» **ABOUT THIS EXERCISE**:
Required from the data below: the exact lines starting at the line containing "Playit.gg Secret Key" and ending at the line containing "- **Integration**: gemini-cli, codex, any", with both ends kept and all pictures dropped.

[Records from a data collection]
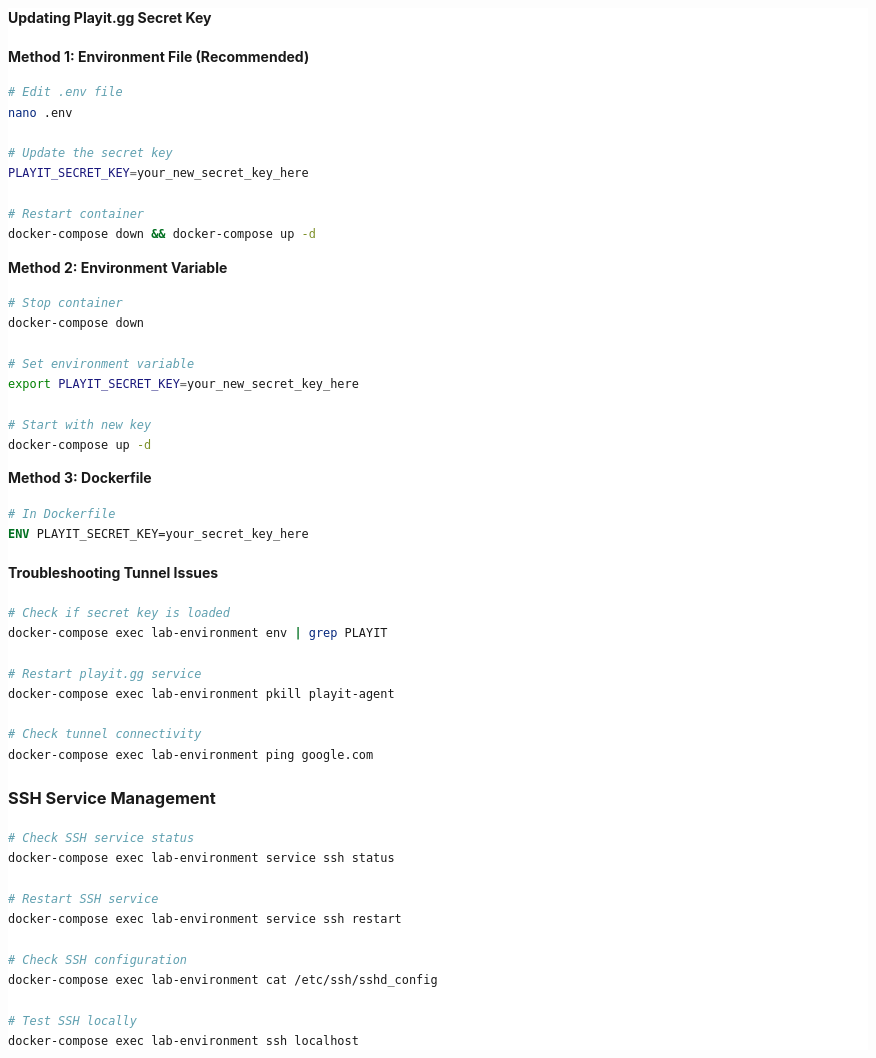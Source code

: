 #### Updating Playit.gg Secret Key

**Method 1: Environment File (Recommended)**
```bash
# Edit .env file
nano .env

# Update the secret key
PLAYIT_SECRET_KEY=your_new_secret_key_here

# Restart container
docker-compose down && docker-compose up -d
```

**Method 2: Environment Variable**
```bash
# Stop container
docker-compose down

# Set environment variable
export PLAYIT_SECRET_KEY=your_new_secret_key_here

# Start with new key
docker-compose up -d
```

**Method 3: Dockerfile**
```dockerfile
# In Dockerfile
ENV PLAYIT_SECRET_KEY=your_secret_key_here
```

#### Troubleshooting Tunnel Issues

```bash
# Check if secret key is loaded
docker-compose exec lab-environment env | grep PLAYIT

# Restart playit.gg service
docker-compose exec lab-environment pkill playit-agent

# Check tunnel connectivity
docker-compose exec lab-environment ping google.com
```

### SSH Service Management

```bash
# Check SSH service status
docker-compose exec lab-environment service ssh status

# Restart SSH service
docker-compose exec lab-environment service ssh restart

# Check SSH configuration
docker-compose exec lab-environment cat /etc/ssh/sshd_config

# Test SSH locally
docker-compose exec lab-environment ssh localhost
```
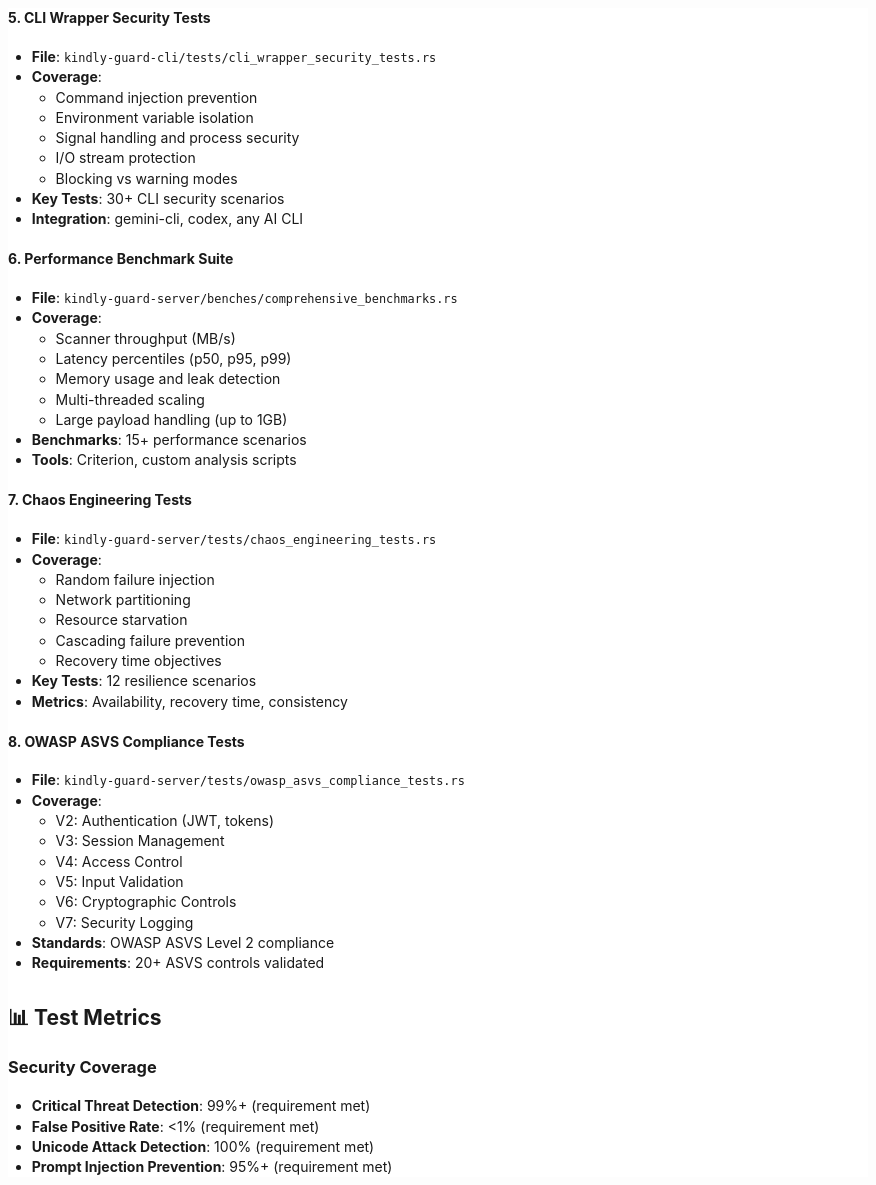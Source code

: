 #### 5. **CLI Wrapper Security Tests**
- **File**: `kindly-guard-cli/tests/cli_wrapper_security_tests.rs`
- **Coverage**:
  - Command injection prevention
  - Environment variable isolation
  - Signal handling and process security
  - I/O stream protection
  - Blocking vs warning modes
- **Key Tests**: 30+ CLI security scenarios
- **Integration**: gemini-cli, codex, any AI CLI

#### 6. **Performance Benchmark Suite**
- **File**: `kindly-guard-server/benches/comprehensive_benchmarks.rs`
- **Coverage**:
  - Scanner throughput (MB/s)
  - Latency percentiles (p50, p95, p99)
  - Memory usage and leak detection
  - Multi-threaded scaling
  - Large payload handling (up to 1GB)
- **Benchmarks**: 15+ performance scenarios
- **Tools**: Criterion, custom analysis scripts

#### 7. **Chaos Engineering Tests**
- **File**: `kindly-guard-server/tests/chaos_engineering_tests.rs`
- **Coverage**:
  - Random failure injection
  - Network partitioning
  - Resource starvation
  - Cascading failure prevention
  - Recovery time objectives
- **Key Tests**: 12 resilience scenarios
- **Metrics**: Availability, recovery time, consistency

#### 8. **OWASP ASVS Compliance Tests**
- **File**: `kindly-guard-server/tests/owasp_asvs_compliance_tests.rs`
- **Coverage**:
  - V2: Authentication (JWT, tokens)
  - V3: Session Management
  - V4: Access Control
  - V5: Input Validation
  - V6: Cryptographic Controls
  - V7: Security Logging
- **Standards**: OWASP ASVS Level 2 compliance
- **Requirements**: 20+ ASVS controls validated

## 📊 Test Metrics

### Security Coverage
- **Critical Threat Detection**: 99%+ (requirement met)
- **False Positive Rate**: <1% (requirement met)
- **Unicode Attack Detection**: 100% (requirement met)
- **Prompt Injection Prevention**: 95%+ (requirement met)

» **ANSWER BELOW**:
: #### Updating Playit.gg Secret Key

**Method 1: Environment File (Recommended)**
```bash
# Edit .env file
nano .env

# Update the secret key
PLAYIT_SECRET_KEY=your_new_secret_key_here

# Restart container
docker-compose down && docker-compose up -d
```

**Method 2: Environment Variable**
```bash
# Stop container
docker-compose down

# Set environment variable
export PLAYIT_SECRET_KEY=your_new_secret_key_here

# Start with new key
docker-compose up -d
```

**Method 3: Dockerfile**
```dockerfile
# In Dockerfile
ENV PLAYIT_SECRET_KEY=your_secret_key_here
```

#### Troubleshooting Tunnel Issues

```bash
# Check if secret key is loaded
docker-compose exec lab-environment env | grep PLAYIT

# Restart playit.gg service
docker-compose exec lab-environment pkill playit-agent

# Check tunnel connectivity
docker-compose exec lab-environment ping google.com
```

### SSH Service Management

```bash
# Check SSH service status
docker-compose exec lab-environment service ssh status

# Restart SSH service
docker-compose exec lab-environment service ssh restart

# Check SSH configuration
docker-compose exec lab-environment cat /etc/ssh/sshd_config

# Test SSH locally
docker-compose exec lab-environment ssh localhost
```
Source code

: #### 5. **CLI Wrapper Security Tests**
- **File**: `kindly-guard-cli/tests/cli_wrapper_security_tests.rs`
- **Coverage**:
  - Command injection prevention
  - Environment variable isolation
  - Signal handling and process security
  - I/O stream protection
  - Blocking vs warning modes
- **Key Tests**: 30+ CLI security scenarios
- **Integration**: gemini-cli, codex, any AI CLI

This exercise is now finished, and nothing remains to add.